Airbnb has rolled out a new service to help listers set prices. Airbnb makes a percentage commission off of the listings, so they are incentivized to help listers price optimally; that is, at the maximum possible point where they will still close a deal. You are an Airbnb consultant helping with this new pricing service.

**Business Problem**. Your initial task is to explore the data with the goal of answering the question: <b>"What features are most relevant to the price of an Airbnb listing?"</b>

**Analytical Context**. We will use the publicly available and well-maintained dataset created by the Inside Airbnb advocacy group. We will focus on listings in New York City within the last year, taking advantage of larger datasets when there are important details to explore.

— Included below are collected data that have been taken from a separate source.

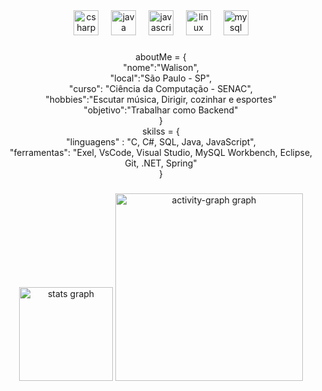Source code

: <div align="center">
  <img src="https://cdn.jsdelivr.net/gh/devicons/devicon/icons/csharp/csharp-original.svg" height="40" alt="csharp logo"  />
  <img width="12" />
  <img src="https://cdn.jsdelivr.net/gh/devicons/devicon/icons/java/java-original.svg" height="40" alt="java logo"  />
  <img width="12" />
  <img src="https://cdn.jsdelivr.net/gh/devicons/devicon/icons/javascript/javascript-original.svg" height="40" alt="javascript logo"  />
  <img width="12" />
  <img src="https://cdn.jsdelivr.net/gh/devicons/devicon/icons/linux/linux-original.svg" height="40" alt="linux logo"  />
  <img width="12" />
  <img src="https://cdn.jsdelivr.net/gh/devicons/devicon/icons/mysql/mysql-original.svg" height="40" alt="mysql logo"  />
</div>


###

<div align="center">aboutMe = {<br>  "nome":"Walison",<br>  "local":"São Paulo - SP",<br>  "curso": "Ciência da Computação - SENAC",<br>  "hobbies":"Escutar música, Dirigir, cozinhar e esportes"<br>  "objetivo":"Trabalhar como Backend"<br>}<br>skilss = {<br>  "linguagens" : "C, C#, SQL, Java, JavaScript",<br>  "ferramentas": "Exel, VsCode, Visual Studio, MySQL Workbench, Eclipse, Git, .NET, Spring"<br>}</div>

###
<div align="center">
  <img src="https://github-readme-stats.vercel.app/api?username=WMB25&hide_title=false&hide_rank=false&show_icons=true&include_all_commits=true&count_private=true&disable_animations=false&theme=dracula&locale=en&hide_border=false&order=1" height="150" alt="stats graph"  />
  <img src="https://github-readme-activity-graph.vercel.app/graph?username=WMB25&radius=16&theme=react&area=true&order=5" height="300" alt="activity-graph graph"  />
</div>

###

The case is structured as follows: we will (1) do basic data exploration by plotting distributions of key quantities; (2) introduce the concept of correlation to find the key features; (3) introduce the idea of interaction effects to correct for the effects of key features; (4) discuss how to iteratively generate hypotheses and choose data visualizations to support your conclusions; (5) look at one very specific type of interaction effect, the temporal effect, and how to correct for it; and finally (6) pull everything together to identify the key factors that affect the price.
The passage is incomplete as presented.